▸ **Source material**
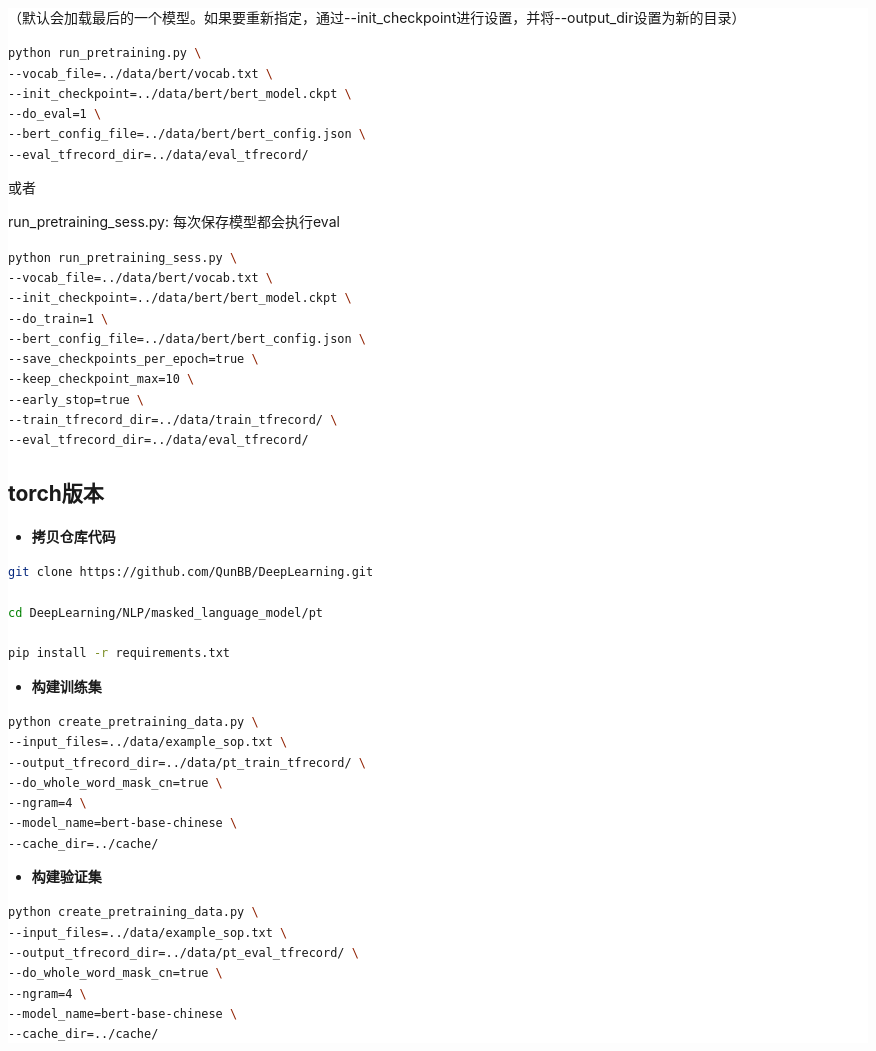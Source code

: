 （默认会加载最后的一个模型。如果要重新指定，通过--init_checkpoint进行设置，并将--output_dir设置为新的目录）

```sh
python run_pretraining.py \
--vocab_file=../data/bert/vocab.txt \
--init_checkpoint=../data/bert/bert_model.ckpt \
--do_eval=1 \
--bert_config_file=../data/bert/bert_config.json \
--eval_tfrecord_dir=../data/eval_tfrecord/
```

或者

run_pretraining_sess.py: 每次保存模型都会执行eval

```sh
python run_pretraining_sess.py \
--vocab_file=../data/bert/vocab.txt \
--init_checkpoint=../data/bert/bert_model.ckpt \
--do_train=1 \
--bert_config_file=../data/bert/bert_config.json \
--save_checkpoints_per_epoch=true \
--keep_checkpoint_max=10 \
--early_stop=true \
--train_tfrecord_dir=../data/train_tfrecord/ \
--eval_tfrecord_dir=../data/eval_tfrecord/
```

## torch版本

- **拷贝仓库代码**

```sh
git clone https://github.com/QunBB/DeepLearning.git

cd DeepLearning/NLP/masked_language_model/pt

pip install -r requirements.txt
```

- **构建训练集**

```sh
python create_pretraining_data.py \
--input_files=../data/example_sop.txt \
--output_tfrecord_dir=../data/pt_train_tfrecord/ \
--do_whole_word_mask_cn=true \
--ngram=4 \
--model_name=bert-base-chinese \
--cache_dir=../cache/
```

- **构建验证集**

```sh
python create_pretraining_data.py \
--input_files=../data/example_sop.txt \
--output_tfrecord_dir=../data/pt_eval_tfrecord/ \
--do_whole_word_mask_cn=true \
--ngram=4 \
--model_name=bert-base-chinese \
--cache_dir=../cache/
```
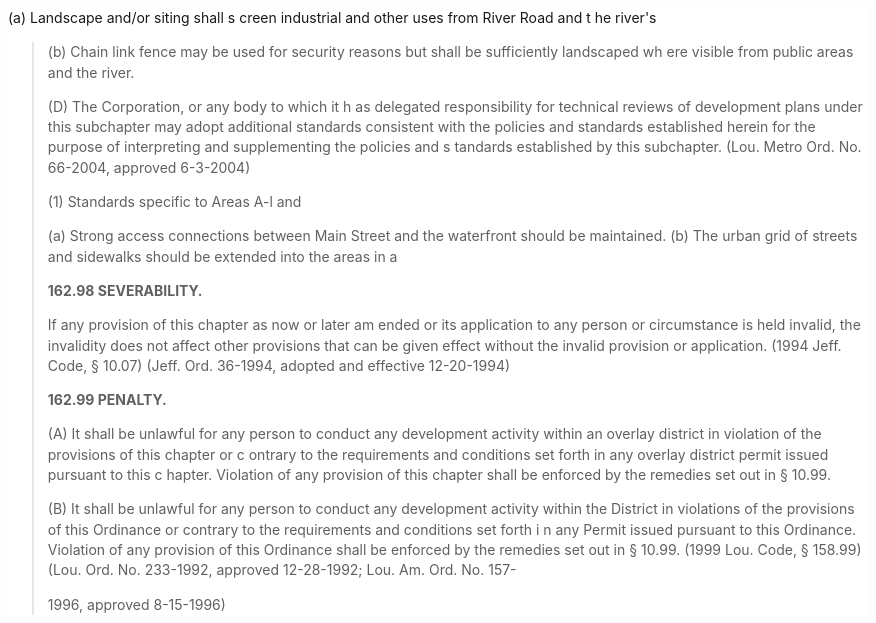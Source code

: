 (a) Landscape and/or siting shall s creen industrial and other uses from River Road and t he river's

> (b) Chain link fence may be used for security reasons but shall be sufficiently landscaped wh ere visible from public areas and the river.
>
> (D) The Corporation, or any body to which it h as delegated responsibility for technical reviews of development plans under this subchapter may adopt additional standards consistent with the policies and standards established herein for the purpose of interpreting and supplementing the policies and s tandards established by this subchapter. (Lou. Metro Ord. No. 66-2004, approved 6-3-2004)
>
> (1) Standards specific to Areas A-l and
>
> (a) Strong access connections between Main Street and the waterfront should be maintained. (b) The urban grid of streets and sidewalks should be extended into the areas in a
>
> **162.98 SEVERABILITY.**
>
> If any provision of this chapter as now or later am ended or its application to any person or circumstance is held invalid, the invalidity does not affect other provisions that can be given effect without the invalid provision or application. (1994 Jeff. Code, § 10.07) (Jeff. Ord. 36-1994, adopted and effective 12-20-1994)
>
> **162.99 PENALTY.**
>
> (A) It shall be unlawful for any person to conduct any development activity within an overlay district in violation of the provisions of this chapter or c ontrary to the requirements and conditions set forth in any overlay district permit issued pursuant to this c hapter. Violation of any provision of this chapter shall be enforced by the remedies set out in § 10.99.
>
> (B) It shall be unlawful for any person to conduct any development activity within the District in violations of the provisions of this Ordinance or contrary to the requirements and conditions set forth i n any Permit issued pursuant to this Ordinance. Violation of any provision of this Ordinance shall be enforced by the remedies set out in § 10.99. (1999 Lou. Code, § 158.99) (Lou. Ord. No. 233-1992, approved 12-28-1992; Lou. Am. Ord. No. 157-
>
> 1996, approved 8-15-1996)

▸ **What you have to do**
The records, exactly as written but without images, should be returned.

▸ **Answer to this problem**
Source code

: （默认会加载最后的一个模型。如果要重新指定，通过--init_checkpoint进行设置，并将--output_dir设置为新的目录）

```sh
python run_pretraining.py \
--vocab_file=../data/bert/vocab.txt \
--init_checkpoint=../data/bert/bert_model.ckpt \
--do_eval=1 \
--bert_config_file=../data/bert/bert_config.json \
--eval_tfrecord_dir=../data/eval_tfrecord/
```

或者

run_pretraining_sess.py: 每次保存模型都会执行eval

```sh
python run_pretraining_sess.py \
--vocab_file=../data/bert/vocab.txt \
--init_checkpoint=../data/bert/bert_model.ckpt \
--do_train=1 \
--bert_config_file=../data/bert/bert_config.json \
--save_checkpoints_per_epoch=true \
--keep_checkpoint_max=10 \
--early_stop=true \
--train_tfrecord_dir=../data/train_tfrecord/ \
--eval_tfrecord_dir=../data/eval_tfrecord/
```

## torch版本

- **拷贝仓库代码**

```sh
git clone https://github.com/QunBB/DeepLearning.git

cd DeepLearning/NLP/masked_language_model/pt

pip install -r requirements.txt
```

- **构建训练集**

```sh
python create_pretraining_data.py \
--input_files=../data/example_sop.txt \
--output_tfrecord_dir=../data/pt_train_tfrecord/ \
--do_whole_word_mask_cn=true \
--ngram=4 \
--model_name=bert-base-chinese \
--cache_dir=../cache/
```

- **构建验证集**

```sh
python create_pretraining_data.py \
--input_files=../data/example_sop.txt \
--output_tfrecord_dir=../data/pt_eval_tfrecord/ \
--do_whole_word_mask_cn=true \
--ngram=4 \
--model_name=bert-base-chinese \
--cache_dir=../cache/
```
Source code

: (a) Landscape and/or siting shall s creen industrial and other uses from River Road and t he river's

> (b) Chain link fence may be used for security reasons but shall be sufficiently landscaped wh ere visible from public areas and the river.
>
> (D) The Corporation, or any body to which it h as delegated responsibility for technical reviews of development plans under this subchapter may adopt additional standards consistent with the policies and standards established herein for the purpose of interpreting and supplementing the policies and s tandards established by this subchapter. (Lou. Metro Ord. No. 66-2004, approved 6-3-2004)
>
> (1) Standards specific to Areas A-l and
>
> (a) Strong access connections between Main Street and the waterfront should be maintained. (b) The urban grid of streets and sidewalks should be extended into the areas in a
>
> **162.98 SEVERABILITY.**
>
> If any provision of this chapter as now or later am ended or its application to any person or circumstance is held invalid, the invalidity does not affect other provisions that can be given effect without the invalid provision or application. (1994 Jeff. Code, § 10.07) (Jeff. Ord. 36-1994, adopted and effective 12-20-1994)
>
> **162.99 PENALTY.**
>
> (A) It shall be unlawful for any person to conduct any development activity within an overlay district in violation of the provisions of this chapter or c ontrary to the requirements and conditions set forth in any overlay district permit issued pursuant to this c hapter. Violation of any provision of this chapter shall be enforced by the remedies set out in § 10.99.
>
> (B) It shall be unlawful for any person to conduct any development activity within the District in violations of the provisions of this Ordinance or contrary to the requirements and conditions set forth i n any Permit issued pursuant to this Ordinance. Violation of any provision of this Ordinance shall be enforced by the remedies set out in § 10.99. (1999 Lou. Code, § 158.99) (Lou. Ord. No. 233-1992, approved 12-28-1992; Lou. Am. Ord. No. 157-
>
> 1996, approved 8-15-1996)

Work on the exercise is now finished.